Publicado el martes, 1 de noviembre del 2011 a las 15:00


El verdadero infierno se alza entre vapor, mezcla de agua y ácido sulfúrico

Ocampo, Coah.- Sufrir heridas de espinas y el quebranto del cuerpo para obtener y acarrear la planta de la candelilla es sólo el comienzo, el verdadero infierno se alza entre vapor, mezcla de agua y ácido sulfúrico, que penetra en sus gargantas hasta llegar a los pulmones mermando su salud, desgarrando su piel.

“Aquí todos los días se llora, el humo cala muy feo, el vapor hace que te ardan los ojos, la garganta, la cara; pero también te quema la ropa de a poquito, y ‘aguas’ si llegas a meter la pata porque está carajo, queda uno sin piel”, refirió don Manuel, quien apunta con el dedo hacia donde Juan Hermilo Varela Cordero y sus dos hijos, Luis Carlos y Ernesto, se afanan por arrancar de la paila la espuma hirviente que al secarse se transformará en cerote, aquel que les da algunos pocos pesos para llevar comida a la mesa.

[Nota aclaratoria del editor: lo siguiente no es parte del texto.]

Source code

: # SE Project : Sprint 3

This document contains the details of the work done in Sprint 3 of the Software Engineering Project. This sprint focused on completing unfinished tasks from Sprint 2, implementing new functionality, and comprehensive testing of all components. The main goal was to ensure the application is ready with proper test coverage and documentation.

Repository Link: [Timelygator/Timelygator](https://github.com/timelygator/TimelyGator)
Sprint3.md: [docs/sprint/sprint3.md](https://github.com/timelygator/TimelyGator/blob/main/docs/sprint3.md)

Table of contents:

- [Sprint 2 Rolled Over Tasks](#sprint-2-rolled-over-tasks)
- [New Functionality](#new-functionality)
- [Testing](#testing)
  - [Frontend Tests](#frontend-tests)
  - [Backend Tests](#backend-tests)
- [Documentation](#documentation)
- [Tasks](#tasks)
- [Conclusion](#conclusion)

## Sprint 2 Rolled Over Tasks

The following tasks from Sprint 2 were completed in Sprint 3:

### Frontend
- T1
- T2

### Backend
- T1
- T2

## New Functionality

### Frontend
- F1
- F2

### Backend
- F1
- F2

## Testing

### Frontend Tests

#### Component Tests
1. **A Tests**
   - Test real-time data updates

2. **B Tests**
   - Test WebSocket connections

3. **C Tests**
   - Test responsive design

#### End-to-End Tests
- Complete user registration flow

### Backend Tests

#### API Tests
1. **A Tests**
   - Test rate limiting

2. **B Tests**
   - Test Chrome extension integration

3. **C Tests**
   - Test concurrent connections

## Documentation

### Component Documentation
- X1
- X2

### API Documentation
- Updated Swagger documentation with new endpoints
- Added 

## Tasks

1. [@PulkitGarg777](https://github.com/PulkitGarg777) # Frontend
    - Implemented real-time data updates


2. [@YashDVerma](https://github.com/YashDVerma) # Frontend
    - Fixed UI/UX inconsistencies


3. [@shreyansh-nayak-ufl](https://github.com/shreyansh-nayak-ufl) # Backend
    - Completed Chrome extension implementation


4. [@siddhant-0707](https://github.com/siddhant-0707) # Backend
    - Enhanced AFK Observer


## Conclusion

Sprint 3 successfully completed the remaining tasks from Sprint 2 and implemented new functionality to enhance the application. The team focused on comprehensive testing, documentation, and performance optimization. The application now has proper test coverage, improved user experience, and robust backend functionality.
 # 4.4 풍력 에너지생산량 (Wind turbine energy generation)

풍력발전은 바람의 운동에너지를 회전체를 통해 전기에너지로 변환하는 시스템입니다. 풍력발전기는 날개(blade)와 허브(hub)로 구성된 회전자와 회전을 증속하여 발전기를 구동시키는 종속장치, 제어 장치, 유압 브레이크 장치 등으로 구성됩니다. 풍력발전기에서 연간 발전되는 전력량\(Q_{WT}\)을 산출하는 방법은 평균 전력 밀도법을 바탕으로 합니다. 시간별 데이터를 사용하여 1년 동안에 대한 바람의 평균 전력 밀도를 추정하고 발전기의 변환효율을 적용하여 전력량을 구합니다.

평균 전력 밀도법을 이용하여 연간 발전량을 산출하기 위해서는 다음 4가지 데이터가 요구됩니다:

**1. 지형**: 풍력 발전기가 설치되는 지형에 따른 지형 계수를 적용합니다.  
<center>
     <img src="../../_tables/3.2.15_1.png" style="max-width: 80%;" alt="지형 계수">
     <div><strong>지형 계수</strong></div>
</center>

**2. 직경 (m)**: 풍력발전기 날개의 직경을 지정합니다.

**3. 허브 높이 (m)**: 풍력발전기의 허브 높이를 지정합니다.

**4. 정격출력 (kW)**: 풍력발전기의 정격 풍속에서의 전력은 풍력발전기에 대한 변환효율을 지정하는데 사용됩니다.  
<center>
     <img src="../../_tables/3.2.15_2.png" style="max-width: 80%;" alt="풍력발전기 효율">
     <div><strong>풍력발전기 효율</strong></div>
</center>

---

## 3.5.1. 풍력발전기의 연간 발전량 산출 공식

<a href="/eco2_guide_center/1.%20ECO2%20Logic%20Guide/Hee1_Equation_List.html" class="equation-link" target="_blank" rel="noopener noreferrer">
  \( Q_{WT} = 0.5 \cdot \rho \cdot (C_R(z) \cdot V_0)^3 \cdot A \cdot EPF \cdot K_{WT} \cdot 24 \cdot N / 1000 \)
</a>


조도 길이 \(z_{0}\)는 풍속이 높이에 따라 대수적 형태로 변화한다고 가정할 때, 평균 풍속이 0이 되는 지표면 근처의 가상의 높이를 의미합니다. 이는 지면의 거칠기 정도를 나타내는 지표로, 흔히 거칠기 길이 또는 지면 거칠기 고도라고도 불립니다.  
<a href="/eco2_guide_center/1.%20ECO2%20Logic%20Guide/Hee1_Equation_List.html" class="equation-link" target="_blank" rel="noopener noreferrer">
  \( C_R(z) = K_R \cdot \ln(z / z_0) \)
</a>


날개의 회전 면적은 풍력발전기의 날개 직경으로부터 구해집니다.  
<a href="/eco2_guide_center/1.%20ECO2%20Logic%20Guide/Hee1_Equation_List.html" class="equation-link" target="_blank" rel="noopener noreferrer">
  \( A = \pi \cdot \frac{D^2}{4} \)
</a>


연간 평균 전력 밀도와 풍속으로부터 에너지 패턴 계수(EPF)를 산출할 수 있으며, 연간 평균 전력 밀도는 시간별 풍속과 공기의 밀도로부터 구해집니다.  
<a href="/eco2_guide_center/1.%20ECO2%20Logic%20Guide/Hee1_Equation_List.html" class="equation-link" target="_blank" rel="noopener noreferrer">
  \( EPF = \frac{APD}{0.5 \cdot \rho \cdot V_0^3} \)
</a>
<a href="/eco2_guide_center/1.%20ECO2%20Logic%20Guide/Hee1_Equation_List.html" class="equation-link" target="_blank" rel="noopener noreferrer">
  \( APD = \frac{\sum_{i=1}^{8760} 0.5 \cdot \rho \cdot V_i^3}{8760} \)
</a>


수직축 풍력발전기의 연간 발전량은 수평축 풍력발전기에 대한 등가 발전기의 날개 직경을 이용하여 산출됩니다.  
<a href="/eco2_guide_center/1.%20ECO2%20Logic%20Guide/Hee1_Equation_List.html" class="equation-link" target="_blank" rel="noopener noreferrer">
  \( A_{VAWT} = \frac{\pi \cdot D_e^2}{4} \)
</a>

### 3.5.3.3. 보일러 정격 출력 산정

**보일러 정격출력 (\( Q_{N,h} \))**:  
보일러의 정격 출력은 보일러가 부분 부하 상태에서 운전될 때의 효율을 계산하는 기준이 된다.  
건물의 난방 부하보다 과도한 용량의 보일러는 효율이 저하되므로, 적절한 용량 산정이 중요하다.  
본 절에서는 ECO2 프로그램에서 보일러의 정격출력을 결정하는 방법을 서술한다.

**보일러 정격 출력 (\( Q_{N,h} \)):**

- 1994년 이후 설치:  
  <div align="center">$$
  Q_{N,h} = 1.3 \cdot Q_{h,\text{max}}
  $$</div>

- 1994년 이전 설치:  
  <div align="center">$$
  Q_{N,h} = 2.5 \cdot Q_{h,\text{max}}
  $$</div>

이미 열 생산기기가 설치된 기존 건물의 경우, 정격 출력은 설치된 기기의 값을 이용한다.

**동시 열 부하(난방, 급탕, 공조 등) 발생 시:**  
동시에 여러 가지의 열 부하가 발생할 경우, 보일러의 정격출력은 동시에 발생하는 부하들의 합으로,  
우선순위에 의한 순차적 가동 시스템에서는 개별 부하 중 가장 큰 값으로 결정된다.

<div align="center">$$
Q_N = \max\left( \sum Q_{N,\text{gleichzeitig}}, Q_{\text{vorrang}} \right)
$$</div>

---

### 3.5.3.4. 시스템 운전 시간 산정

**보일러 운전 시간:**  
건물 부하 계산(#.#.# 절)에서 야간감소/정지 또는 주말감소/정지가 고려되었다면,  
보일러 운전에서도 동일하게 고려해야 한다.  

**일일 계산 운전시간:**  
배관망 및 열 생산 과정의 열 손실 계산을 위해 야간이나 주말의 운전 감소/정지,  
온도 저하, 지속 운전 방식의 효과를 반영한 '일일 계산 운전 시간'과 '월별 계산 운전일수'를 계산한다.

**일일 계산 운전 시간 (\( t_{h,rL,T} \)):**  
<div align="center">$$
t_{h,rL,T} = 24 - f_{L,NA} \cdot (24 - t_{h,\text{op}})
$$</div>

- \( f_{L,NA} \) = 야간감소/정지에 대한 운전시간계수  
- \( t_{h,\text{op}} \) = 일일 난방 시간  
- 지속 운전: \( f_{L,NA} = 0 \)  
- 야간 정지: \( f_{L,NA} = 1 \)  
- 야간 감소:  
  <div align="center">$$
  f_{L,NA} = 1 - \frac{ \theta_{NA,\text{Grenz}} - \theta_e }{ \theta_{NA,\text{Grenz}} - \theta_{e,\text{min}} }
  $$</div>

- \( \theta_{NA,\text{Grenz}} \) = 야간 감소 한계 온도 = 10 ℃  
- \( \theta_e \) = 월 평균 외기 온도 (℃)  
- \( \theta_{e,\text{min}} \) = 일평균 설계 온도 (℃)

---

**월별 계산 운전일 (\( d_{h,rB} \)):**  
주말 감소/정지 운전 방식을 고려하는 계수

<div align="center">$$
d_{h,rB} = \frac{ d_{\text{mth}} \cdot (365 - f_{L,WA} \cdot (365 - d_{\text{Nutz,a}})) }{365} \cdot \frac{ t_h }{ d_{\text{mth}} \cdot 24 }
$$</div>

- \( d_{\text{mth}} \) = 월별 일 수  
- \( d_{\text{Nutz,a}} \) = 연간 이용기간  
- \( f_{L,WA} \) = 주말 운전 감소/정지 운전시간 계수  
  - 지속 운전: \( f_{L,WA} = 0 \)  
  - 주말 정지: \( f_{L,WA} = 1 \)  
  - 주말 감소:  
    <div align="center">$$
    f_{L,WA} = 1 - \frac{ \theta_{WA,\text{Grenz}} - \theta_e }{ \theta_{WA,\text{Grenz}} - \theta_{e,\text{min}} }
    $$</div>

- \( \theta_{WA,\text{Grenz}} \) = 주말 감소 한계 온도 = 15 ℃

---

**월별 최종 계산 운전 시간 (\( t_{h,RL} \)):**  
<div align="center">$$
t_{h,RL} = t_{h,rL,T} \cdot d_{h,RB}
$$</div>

“La Pailada” (lugar donde se quema la planta) se ubica a pocos metros de las humildes casas; antes de llegar a ella claramente se observa la columna de blanco humo, aquí no se pueden dar el lujo de perder el tiempo.

“Toda la vida hemos cocido, hasta el amanecer si es necesario, depende de cuánta (candelilla) traigas y lo que quieras comer”, aseveró don Juan Hermilo sin detenerse, inmerso en la tarea de sacar de la paila el remanente de aquella hierba cocida.

La paila está a ras de suelo, a un costado se dibuja un canal que es el que lleva al horno que está debajo de ella, ahí el mismo desecho de la candelilla, ya seco, se utiliza como combustible para calentar el agua y el ácido, nada puede desperdiciarse.

Y empiezan de nuevo el ritual, los trinches se clavan entre los montones de candelilla previamente apilada, las gotas de sudor resbalan por sus rostros, pero nada los detiene.

“Aquí no comemos, con el puro olor tenemos”, expresó en medio de risas Luis Carlos, de 24 años, quien junto a su hermano Ernesto, de 17, apoyan a su padre desde los 12 años de edad en esta ardua tarea.

Con el agua hirviendo, se sumerge la planta y se prensa con unas parrillas, una vez bien empapada se agrega el ácido sulfúrico y el vapor lo cubre todo, mientras borbotones de cera comienzan a surgir en hipnotizante danza.

Cerca de dos horas lleva el proceso de cada pailada, mismas que los productores se ven expuestos a las emanaciones del ácido sulfúrico en su desgastante tarea de recoger la espuma de cera que suelta la planta.